BÖLÜM 14

132 12 0
                                    

  Eski hayatıma geri dönmüştüm.Yine okuka tek başıma gidiyordum.Bu sefer Burak da yoktu.Gerçi eskiden de pek yoktu.Eren'i görmemek için evden hemen çıktım.Dün de hiç sesi çıkmamıştı.Babasının olmaması onu çok usullaştırmıştı.Belki de Eren'in bir suçu yoktu ama yine de yanaşmak istemiyordum.

  Okula vardığımda Beren ve İrem beni gördüler.Beren'in beni görmemesi için başka bir yere gitmesini beklerken hiç yerinden kıpırdamadı.Hatta ağlamak yerine gülüyordu.Şaşırmıştım. Belki de güçlü kalmaya çalışıyordu.Ağlayarak ezik bir kız gibi görünmek yerine gülerek güçlü bir kız gibi görünmek istemişti.Ama ben bankımda otururken tekrar ezik gibi görünecekti.İrem gözlerini kaçırıyordu.Her şeyin suçlusu oymuş gibi.Ama suçlu olan o değildi.Bendim.Her şeyi göze almam gerekirdi.Aşk için kızın canından olabilirdim.Onun için en iyisi buydu.

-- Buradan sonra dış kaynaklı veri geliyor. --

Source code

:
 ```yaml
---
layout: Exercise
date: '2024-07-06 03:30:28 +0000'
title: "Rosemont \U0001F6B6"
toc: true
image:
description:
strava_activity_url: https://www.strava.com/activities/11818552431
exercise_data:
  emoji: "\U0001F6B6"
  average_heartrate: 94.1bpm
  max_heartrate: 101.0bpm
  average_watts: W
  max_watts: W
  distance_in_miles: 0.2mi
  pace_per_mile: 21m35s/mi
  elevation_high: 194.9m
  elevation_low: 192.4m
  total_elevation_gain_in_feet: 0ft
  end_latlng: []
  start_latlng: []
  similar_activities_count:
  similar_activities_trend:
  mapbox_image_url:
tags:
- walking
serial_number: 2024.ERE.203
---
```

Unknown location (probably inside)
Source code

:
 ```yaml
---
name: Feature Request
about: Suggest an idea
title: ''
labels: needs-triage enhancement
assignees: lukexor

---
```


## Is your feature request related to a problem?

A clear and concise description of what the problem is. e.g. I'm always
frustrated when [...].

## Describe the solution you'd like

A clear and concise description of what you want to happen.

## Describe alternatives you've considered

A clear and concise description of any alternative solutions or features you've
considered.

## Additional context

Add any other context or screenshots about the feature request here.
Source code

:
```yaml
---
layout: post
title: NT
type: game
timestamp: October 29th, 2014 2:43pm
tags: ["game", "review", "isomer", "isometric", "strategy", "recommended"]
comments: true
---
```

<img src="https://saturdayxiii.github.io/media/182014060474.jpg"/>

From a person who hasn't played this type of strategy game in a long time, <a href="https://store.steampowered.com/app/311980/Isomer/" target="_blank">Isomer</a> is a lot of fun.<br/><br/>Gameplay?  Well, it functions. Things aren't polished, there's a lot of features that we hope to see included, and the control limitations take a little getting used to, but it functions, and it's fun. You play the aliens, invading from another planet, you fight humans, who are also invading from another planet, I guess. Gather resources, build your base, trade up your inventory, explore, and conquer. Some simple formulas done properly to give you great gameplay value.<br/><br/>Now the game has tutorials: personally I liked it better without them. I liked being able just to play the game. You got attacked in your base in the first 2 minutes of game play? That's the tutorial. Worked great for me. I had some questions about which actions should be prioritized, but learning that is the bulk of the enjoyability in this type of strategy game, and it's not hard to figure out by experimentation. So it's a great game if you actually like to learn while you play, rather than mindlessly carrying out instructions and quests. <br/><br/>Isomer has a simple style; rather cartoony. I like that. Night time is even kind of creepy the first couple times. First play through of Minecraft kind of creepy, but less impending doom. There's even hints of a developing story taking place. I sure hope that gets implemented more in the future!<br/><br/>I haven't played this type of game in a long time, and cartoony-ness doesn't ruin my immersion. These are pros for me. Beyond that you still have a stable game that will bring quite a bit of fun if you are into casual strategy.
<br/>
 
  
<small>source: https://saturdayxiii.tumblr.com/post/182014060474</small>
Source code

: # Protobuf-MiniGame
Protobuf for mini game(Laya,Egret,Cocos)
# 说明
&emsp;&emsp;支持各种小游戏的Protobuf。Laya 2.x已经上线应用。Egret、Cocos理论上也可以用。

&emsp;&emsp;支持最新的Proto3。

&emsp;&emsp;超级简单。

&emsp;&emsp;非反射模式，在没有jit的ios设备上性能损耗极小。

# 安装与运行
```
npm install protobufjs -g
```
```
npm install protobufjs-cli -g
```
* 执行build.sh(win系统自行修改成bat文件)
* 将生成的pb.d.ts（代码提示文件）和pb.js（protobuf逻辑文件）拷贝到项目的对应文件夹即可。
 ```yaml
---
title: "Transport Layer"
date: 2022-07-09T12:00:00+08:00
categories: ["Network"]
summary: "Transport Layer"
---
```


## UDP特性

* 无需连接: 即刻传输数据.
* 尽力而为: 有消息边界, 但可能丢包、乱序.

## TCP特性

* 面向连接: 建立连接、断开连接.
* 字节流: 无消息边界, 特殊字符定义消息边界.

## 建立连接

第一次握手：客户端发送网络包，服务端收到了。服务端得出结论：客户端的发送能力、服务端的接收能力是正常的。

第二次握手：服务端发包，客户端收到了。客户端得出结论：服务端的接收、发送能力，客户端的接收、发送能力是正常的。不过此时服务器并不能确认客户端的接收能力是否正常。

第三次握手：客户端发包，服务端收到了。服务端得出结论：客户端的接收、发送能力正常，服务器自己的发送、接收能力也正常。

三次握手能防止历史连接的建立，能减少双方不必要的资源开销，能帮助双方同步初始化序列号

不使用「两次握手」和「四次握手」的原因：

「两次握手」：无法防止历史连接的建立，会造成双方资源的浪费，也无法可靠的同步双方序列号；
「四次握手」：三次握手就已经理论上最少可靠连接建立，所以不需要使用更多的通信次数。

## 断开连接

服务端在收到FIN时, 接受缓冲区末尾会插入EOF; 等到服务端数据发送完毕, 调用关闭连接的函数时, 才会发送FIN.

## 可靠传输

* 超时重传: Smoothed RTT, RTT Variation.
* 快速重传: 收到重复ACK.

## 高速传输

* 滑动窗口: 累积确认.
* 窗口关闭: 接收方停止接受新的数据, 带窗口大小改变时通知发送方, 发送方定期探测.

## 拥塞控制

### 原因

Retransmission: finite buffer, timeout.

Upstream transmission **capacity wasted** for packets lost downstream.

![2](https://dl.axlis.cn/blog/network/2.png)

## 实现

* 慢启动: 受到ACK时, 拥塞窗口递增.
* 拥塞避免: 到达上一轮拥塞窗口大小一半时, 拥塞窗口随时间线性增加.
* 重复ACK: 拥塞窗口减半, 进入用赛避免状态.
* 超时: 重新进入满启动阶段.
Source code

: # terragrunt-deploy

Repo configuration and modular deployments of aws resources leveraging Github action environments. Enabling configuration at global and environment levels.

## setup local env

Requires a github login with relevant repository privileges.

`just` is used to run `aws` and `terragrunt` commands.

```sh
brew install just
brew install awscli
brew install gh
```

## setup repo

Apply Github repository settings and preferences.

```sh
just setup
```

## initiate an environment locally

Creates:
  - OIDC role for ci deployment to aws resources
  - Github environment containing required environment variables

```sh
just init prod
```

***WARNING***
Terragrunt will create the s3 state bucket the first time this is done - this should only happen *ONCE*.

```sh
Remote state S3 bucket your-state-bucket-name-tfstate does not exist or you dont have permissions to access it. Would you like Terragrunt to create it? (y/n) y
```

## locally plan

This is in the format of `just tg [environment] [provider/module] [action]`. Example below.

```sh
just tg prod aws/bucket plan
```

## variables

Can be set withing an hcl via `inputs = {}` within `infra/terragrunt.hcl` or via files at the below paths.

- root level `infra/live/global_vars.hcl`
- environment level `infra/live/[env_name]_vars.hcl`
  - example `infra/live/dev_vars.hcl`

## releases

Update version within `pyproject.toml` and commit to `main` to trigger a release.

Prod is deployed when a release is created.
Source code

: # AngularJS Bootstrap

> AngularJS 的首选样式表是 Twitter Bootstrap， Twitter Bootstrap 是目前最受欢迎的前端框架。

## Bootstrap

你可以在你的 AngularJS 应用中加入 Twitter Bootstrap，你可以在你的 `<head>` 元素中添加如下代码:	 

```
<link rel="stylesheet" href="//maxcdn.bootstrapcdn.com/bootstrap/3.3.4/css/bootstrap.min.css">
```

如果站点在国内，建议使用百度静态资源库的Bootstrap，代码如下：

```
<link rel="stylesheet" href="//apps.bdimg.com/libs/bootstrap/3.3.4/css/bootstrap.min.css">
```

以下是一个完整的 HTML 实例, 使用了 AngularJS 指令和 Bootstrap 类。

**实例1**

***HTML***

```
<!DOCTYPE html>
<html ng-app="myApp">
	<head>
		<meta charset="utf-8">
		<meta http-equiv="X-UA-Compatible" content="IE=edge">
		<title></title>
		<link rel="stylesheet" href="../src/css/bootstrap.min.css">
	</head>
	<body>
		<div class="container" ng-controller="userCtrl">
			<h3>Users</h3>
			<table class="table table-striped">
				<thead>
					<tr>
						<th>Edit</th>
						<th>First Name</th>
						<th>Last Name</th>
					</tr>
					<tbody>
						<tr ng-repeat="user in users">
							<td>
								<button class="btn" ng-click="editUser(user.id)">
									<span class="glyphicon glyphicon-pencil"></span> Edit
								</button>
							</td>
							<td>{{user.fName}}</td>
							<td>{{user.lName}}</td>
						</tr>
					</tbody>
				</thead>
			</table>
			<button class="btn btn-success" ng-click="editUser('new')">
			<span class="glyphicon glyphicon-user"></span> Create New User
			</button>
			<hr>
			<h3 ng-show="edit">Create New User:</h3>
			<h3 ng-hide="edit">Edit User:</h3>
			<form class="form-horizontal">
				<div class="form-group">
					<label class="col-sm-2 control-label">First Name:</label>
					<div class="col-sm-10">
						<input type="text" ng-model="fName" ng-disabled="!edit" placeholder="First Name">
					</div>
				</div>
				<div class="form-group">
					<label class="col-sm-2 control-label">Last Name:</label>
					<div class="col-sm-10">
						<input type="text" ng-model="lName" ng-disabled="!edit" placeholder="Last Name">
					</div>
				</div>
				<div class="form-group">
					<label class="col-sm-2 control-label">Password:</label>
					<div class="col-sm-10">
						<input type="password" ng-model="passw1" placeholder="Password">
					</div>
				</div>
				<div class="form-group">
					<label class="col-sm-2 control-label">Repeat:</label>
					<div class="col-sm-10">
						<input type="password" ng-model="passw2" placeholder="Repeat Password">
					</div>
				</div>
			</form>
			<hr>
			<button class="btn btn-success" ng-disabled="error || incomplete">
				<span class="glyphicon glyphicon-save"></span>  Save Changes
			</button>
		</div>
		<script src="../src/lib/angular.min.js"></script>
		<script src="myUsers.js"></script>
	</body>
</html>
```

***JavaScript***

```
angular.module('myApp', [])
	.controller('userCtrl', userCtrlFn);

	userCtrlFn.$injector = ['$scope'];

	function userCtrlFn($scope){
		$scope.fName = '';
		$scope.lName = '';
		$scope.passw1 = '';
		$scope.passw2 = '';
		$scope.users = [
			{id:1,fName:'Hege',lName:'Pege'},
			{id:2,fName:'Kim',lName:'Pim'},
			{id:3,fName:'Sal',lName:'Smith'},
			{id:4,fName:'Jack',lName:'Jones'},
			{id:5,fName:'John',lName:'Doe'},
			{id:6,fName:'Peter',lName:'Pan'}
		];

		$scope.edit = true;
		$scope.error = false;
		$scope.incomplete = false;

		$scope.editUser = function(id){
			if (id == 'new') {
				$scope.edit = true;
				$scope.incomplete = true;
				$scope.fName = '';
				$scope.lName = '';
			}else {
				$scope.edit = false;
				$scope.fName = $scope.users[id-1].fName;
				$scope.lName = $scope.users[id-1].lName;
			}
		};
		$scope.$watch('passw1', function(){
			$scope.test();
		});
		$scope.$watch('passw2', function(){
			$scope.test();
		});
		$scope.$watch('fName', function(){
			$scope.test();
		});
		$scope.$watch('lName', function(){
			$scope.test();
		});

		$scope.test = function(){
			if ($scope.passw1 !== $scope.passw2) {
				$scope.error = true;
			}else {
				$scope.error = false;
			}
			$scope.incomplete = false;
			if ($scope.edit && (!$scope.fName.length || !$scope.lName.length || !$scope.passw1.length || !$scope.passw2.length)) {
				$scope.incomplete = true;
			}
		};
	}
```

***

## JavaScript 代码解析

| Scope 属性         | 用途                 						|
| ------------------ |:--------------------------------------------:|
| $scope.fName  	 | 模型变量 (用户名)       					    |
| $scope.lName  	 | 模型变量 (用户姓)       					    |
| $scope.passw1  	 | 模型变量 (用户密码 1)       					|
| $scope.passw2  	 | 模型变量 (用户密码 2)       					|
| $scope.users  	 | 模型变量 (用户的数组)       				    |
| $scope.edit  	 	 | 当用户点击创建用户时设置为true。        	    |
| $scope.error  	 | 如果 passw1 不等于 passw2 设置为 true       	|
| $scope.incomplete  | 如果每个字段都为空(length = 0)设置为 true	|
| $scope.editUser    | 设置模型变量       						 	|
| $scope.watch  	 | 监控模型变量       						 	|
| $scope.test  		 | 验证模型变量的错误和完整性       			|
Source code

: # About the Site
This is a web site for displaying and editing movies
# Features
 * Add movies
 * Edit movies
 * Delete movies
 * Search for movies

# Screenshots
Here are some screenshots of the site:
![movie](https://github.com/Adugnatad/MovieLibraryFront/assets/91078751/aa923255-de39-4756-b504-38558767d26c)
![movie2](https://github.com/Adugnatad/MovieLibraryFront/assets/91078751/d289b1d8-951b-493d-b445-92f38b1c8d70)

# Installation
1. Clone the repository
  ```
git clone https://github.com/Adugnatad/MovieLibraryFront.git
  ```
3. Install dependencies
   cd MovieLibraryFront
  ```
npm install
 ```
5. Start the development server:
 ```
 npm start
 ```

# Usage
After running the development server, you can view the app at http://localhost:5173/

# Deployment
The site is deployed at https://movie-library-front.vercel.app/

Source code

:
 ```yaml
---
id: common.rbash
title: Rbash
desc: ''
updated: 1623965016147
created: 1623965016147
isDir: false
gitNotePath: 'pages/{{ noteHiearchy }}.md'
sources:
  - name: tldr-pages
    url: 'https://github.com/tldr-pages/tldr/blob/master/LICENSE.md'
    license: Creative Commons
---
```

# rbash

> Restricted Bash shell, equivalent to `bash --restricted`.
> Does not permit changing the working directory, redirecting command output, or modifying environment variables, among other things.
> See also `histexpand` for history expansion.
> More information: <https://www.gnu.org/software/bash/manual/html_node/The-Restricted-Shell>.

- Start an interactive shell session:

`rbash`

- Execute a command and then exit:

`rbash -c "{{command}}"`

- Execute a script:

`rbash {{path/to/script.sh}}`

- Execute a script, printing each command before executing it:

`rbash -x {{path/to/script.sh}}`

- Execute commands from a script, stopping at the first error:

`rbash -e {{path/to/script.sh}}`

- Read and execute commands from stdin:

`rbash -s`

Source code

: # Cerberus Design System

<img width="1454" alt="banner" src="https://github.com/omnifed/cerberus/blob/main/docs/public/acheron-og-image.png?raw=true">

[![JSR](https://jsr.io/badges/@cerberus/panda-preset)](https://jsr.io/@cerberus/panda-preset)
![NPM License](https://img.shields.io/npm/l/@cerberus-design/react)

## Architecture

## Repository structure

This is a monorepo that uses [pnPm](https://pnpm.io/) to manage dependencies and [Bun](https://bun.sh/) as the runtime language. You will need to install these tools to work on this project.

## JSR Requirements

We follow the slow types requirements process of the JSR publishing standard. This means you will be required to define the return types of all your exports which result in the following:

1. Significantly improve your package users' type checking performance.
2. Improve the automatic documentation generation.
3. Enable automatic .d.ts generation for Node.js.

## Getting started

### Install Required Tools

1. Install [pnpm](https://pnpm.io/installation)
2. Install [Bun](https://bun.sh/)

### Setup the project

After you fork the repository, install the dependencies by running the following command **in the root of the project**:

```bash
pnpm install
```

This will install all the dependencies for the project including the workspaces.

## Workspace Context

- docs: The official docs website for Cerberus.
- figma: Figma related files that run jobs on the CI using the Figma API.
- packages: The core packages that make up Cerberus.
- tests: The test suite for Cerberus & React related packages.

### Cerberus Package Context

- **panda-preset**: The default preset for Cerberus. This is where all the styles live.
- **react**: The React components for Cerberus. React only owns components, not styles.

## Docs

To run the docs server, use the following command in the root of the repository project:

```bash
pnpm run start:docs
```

  Sınıfa doğru giderken aniden arkamda Beren belirdi:

-Merhaba Emre.

+Merhaba.

-İyi misin?

+Evett...

-Neden şaşırdın? Sen zaten dememiş miydin bu ilişki hataydı diye. Ama arkadaş olabiliriz deme?

+Tabi ki. Arkadaş olabiliriz.

-Yeni bir başlangıç iyidir her zaman.Zaten tek suçlu sen değilsin. Yani kendini suçlu sandığın için kendini uzaklaştırma.O kaza benim yüzümden oldu.

+Beren, tamam.O konu kapandı.Ama arkadaş olmamız daha iyi.

-Tamam, o zamam.İyi dersler.Bu orada dün söylediğim şey için özür dilerim. Sen o banka laik değilsin.

  Berenle bu konuşma aslında kendimi iyi hissettirdi.Veda edip sınıfa girdim.Sırama oturdum ve ardından Burak da yanıma oturdu.Ters bir bakış attıktan sonra konuya girdi :

-Özür dilerim.O gün için.

+Önemli değil. Sadece arkadaşlarımı seçmem konusumda daha iyi olmam lazım bunu öğrendim.

-Bak ben İrem'i kıskandım onun için.Bir de Berke aklıma girince  iyice saçmaladım.Özür dilerim. Tekrar arkadaş olmak istiyorum senle.

+Bir daha vöyle bir şey olmayacağına söz ver.

-Söz veriyorum.

+Tamam.Tekrar arkadaşız.Bu arada sırf dinleme aletini kurduğun için,bize yardım ettiğin için kabul ettim.Haberin olsun.

-Vicdanım el vermemişti.Bir de bir şey daha var.Ben çok ilginç bir şey öğrendim ama aramızda kalacak.

+Tamam söyle.

-Fatih Bey.

+Ee

-İrem'in babasıymış

+Ne!

  Şaşkınlıkla kalktım ayağa. Bu nasıl olabilirdi?Gerçekten şu son hafta olaylar soluk vermeden ilerliyordu.Miray ve İrem baya kardeş miydi yani? İrem'in senelerdir beklediği babası burnunun dibindeymiş de haberimiz yokmuş. Burak "Sakin ol.Sence bunu ona söylesek mi?" dedi."Tabiki de söyleyeceğiz.O kız yıllardır babasını bekliyo." dedim."Ee nasıl söyleyeceğiz." dedi."Akşam yemeğe götür, hem tekrar birlikte olun hem de bunu öğrensin. " dedim.Kabul etti ve çıkışta yanına gidip yemek teklif etti.İrem biraz burun kıvırdı. O geceden bahsetti ve beni çok üzdün falan dedi.Ama Burak özür dileyip ikna etti.İrem,Burakla beraber eve gitti.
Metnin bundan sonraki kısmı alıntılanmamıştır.